在冬天,我们位于瑞士柏尼斯·俄柏兰(Bernese Oberland)中心,阿尔卑斯山麓的小村,黑夜降临得很早,在黄昏的暮色下母亲不能看清楚缝补衣服,遂将针线放在一旁,把圣经里的故事讲给我们听,直至天色全黑燃灯的时候为止。我们每日都盼望着这个宁静的时辰来到。在主日学及准备受坚信礼之前所学的课程中,我亦学到圣经里其他的事,可是关于耶和华奇妙的旨意却一无所知。
当我将要离家谋生的时候,母亲谆嘱我不可疏忽祷告的权利。当时我相信人只有两种永恒的命运,若非在地狱的永火中忍受痛苦,便是在天上享受无穷的幸福。由于察觉自己的弱点,我祈求上帝指引我行正路。
公义的道路显明出来
在1915年初,我遭遇了一件事将我引领上我所一向祈求的公义的道路上。当我从长姐墓地乘火车返家的时候,心中十分悲伤而葬礼的仪式令我感觉苦闷而空虚。车厢里只有我和另一个与我年龄相若的青年男子。他问我对于这场大战有什么感想。当我告诉他我的母亲认为这大概表明世界末日将至时,他遂开始向我解释在圣经的预言中这些世界大事的意义。他的解释在我看来自然很新奇,因为我从未听说过这样的事。
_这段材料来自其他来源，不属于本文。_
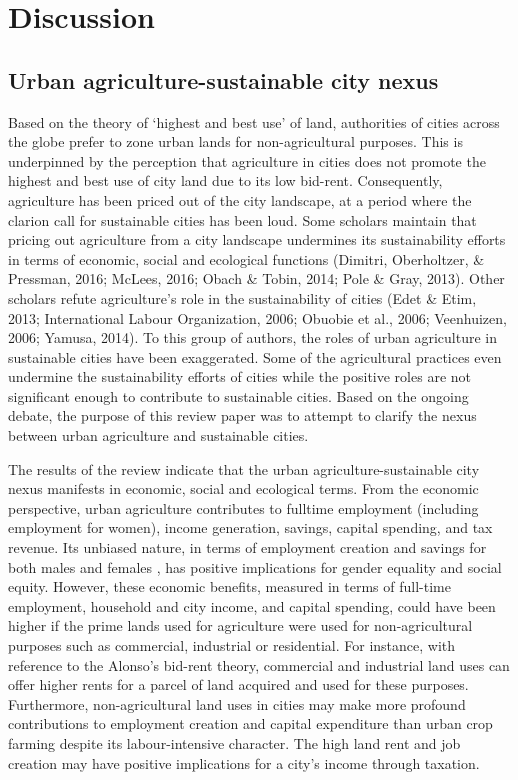 \chapter{Discussion} %

\label{Chapter:Discussion}

\section{Urban agriculture-sustainable city nexus}

Based on the theory of ‘highest and best use’ of land, authorities of cities across the globe prefer to zone urban lands for non-agricultural purposes. This is underpinned by the perception that agriculture in cities does not promote the highest and best use of city land due to its low bid-rent. Consequently, agriculture has been priced out of the city landscape, at a period where the clarion call for sustainable cities has been loud. Some scholars maintain that pricing out agriculture from a city landscape undermines its sustainability efforts in terms of economic, social and ecological functions \cite{Binns2013, Prain2010, Ackerman2014, Opitz2016, Specht2014} (Dimitri, Oberholtzer, \& Pressman, 2016; McLees, 2016; Obach \& Tobin, 2014; Pole \& Gray, 2013). Other scholars refute agriculture's role in the sustainability of cities (Edet \& Etim, 2013; International Labour Organization, 2006; Obuobie et al., 2006; Veenhuizen, 2006; Yamusa, 2014). To this group of authors, the roles of urban agriculture in sustainable cities have been exaggerated. Some of the agricultural practices even undermine the sustainability efforts of cities while the positive roles are not significant enough to contribute to sustainable cities. Based on the ongoing debate, the purpose of this review paper was to attempt to clarify the nexus between urban agriculture and sustainable cities.

The results of the review indicate that the urban agriculture-sustainable city nexus manifests in economic, social and ecological terms. From the economic perspective, urban agriculture contributes to fulltime employment (including employment for women), income generation, savings, capital spending, and tax revenue. Its unbiased nature, in terms of employment creation and savings for both males and females \cite{Prain2010}, has positive implications for gender equality and social equity. However, these economic benefits, measured in terms of full-time employment, household and city income, and capital spending, could have been higher if the prime lands used for agriculture were used for non-agricultural purposes such as commercial, industrial or residential. For instance, with reference to the Alonso's bid-rent theory, commercial and industrial land uses can offer higher rents for a parcel of land acquired and used for these purposes. Furthermore, non-agricultural land uses in cities may make more profound contributions to employment creation and capital expenditure than urban crop farming despite its labour-intensive character. The high land rent and job creation may have positive implications for a city's income through taxation.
然后,这个青年将一张题名为“在地上建立和平的弥赛亚的王国”的单张交给我,同时还答应如果我把我地址给他,他便会把其他的读物寄给我。我很高兴地给了他我的地址。我对他容光焕发的面容深有印象,并对自己说他必定是一个真正的基督徒。
不久,我收到一本小册子,题目是“抑制你的哭声,擦去你的眼泪!”这是一个多么奇妙的信息!现在我明白了死亡的情形以及耶稣何以将死亡比作睡觉。我多么庆幸地悉知人死后并不是有知觉地存在于某处而是在沉睡的状况中,到基督的王国统治时再苏醒过来。我将这本小册子仔细地读过一遍之后,便写信给这个圣经研究者,随后我收到《圣经的研讨》(Studies in the Scriptures)的第一册,即《上帝在各时代的计划》(The Divine Plan of the Ages)这本书。后来我与瑞士的守望台分社联络,订购了这套书的其余各册和一本《艾氏圣经译本》(Elberfelder Bible)。他们并附寄一封仁慈的信告诉我怎样与这项工作发生更密切的关系。
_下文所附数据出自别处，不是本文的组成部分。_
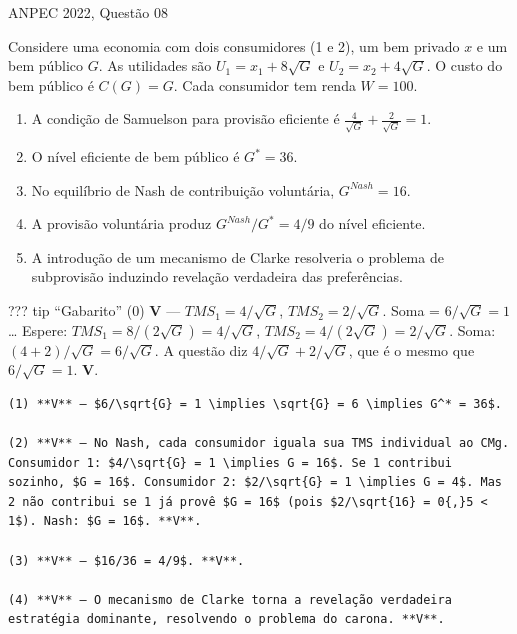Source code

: \documentclass[11pt,twoside,openright]{book}
\begin{document}
\begin{infobox}{ANPEC 2022, Questão 08}

Considere uma economia com dois consumidores (1 e 2), um bem privado
\(x\) e um bem público \(G\). As utilidades são
\(U_1 = x_1 + 8\sqrt{G}\) e \(U_2 = x_2 + 4\sqrt{G}\). O custo do bem
público é \(C(G) = G\). Cada consumidor tem renda \(W = 100\).

\begin{enumerate}
\def\labelenumi{(\arabic{enumi})}
\setcounter{enumi}{-1}
\item
  A condição de Samuelson para provisão eficiente é
  \(\frac{4}{\sqrt{G}} + \frac{2}{\sqrt{G}} = 1\).
\item
  O nível eficiente de bem público é \(G^* = 36\).
\item
  No equilíbrio de Nash de contribuição voluntária, \(G^{Nash} = 16\).
\item
  A provisão voluntária produz \(G^{Nash}/G^* = 4/9\) do nível
  eficiente.
\item
  A introdução de um mecanismo de Clarke resolveria o problema de
  subprovisão induzindo revelação verdadeira das preferências.
\end{enumerate}

??? tip ``Gabarito'' (0) \textbf{V} --- \(TMS_1 = 4/\sqrt{G}\),
\(TMS_2 = 2/\sqrt{G}\). Soma = \(6/\sqrt{G} = 1\)\ldots{} Espere:
\(TMS_1 = 8/(2\sqrt{G}) = 4/\sqrt{G}\),
\(TMS_2 = 4/(2\sqrt{G}) = 2/\sqrt{G}\). Soma:
\((4+2)/\sqrt{G} = 6/\sqrt{G}\). A questão diz
\(4/\sqrt{G} + 2/\sqrt{G}\), que é o mesmo que \(6/\sqrt{G} = 1\).
\textbf{V}.

\begin{verbatim}
(1) **V** — $6/\sqrt{G} = 1 \implies \sqrt{G} = 6 \implies G^* = 36$.

(2) **V** — No Nash, cada consumidor iguala sua TMS individual ao CMg. Consumidor 1: $4/\sqrt{G} = 1 \implies G = 16$. Se 1 contribui sozinho, $G = 16$. Consumidor 2: $2/\sqrt{G} = 1 \implies G = 4$. Mas 2 não contribui se 1 já provê $G = 16$ (pois $2/\sqrt{16} = 0{,}5 < 1$). Nash: $G = 16$. **V**.

(3) **V** — $16/36 = 4/9$. **V**.

(4) **V** — O mecanismo de Clarke torna a revelação verdadeira estratégia dominante, resolvendo o problema do carona. **V**.
\end{verbatim}

\end{infobox}
\end{document}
我从这些知识得到的喜乐是如此大我相信每个人都应该接受这奇妙信息而和我一同欢乐。可是我却大大失望了。我的朋友对于令我感到如此欣喜的信息毫不关怀!甚至我最亲爱的家人亦对此十分冷淡。当我归家时,他们要我与他们一同上教堂,说现在教士所传的与以前大不相同了。可是,我拒绝他们说他所传的不外是关于道德的事,不过从不提到上帝王国的奇妙应许。
该年,1915年的秋天社方举行了一个仅一日的大会并在微维(Vevey)准备了浸礼的安排,于是全体会众亲眼见到我们——我和其他三个人——在日内瓦湖受浸,象征我们献身给耶和华。
最初看来我的家人中没有一个愿意聆听真理。可是,我却不愿意放弃由于耶和华的恩典而成为我的真理宝库。我常常祷告求耶和华打开他们的心窍使他们明白真理,而我亲身体验到耶和华的确垂听秉性公义的人的祷告。两年后,我的一个姐妹以水浸礼象征她献身给上帝,我的母亲和哥哥则随后在1922年受浸。
职业的永久改变
为了能够经常参加聚会,我改变我的工作,迁往柏恩(Berne),在那里我可以有更多机会参加传道的工作。我没有经过今日献身给耶和华的人所能受到的良好训练,但是我具有对当时所显示的真理的充分知识。因此,我具有足够的资格将心中的希望向众人公开的宣告。谈论新世界的幸福和向人表明更进一步地研究圣经所得的益处乃是一件乐事。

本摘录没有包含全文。